Командор медленно спустился по склону вниз. Среди костей поблескивали ржавые лезвия оружия, диковинного вида шлемы и фрагменты доспехов. Тут же валялись продолговатые челюсти с остатками острых зубов. Кое-где на обломках скелетов сохранились сморщенные лоскуты серой кожи.
Чем ближе к подножию холма, тем мягче становилась земля. Скворец подъехал к ближайшему всаднику и молча остановился. Разведчик привычно отсалютовал ему.
— Командор, рхиви чего-то там галдят на своем языке: никак не могу разобрать, о чем речь, — сказал он и добавил: — А здорово намяли бока этим демонам — одни кости остались! Их тут было не меньше десятка. Наверное, рхиви знают больше: недаром ведь они копошатся среди трупов.
Скворец кивнул и слез с лошади.
— Следи за ними, — велел он солдату.
Напоминание было излишним: разведчики и так не сводили глаз с кочевников. Просто Скворцу захотелось хоть что-нибудь сказать, дабы рассеять охватившее его гнетущее состояние.

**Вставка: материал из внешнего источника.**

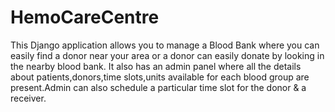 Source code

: # HemoCareCentre
This Django application allows you to manage a Blood Bank where you can easily find a donor near your area or a donor can easily donate by looking in the nearby blood bank. It also has an admin panel where all the details about patients,donors,time slots,units available for each blood group are present.Admin can also schedule a particular time slot for the donor & a receiver.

Здесь буквально все насквозь пропахло страхом, застарелым и в то же время новым; да к тому же — что было куда тревожнее — тут сохранялось своеобразное напряжение, которое всегда возникает после битвы. Командор видел сотни (если не тысячи) мест сражений, но нигде ему еще не было так тягостно, как в этой долине.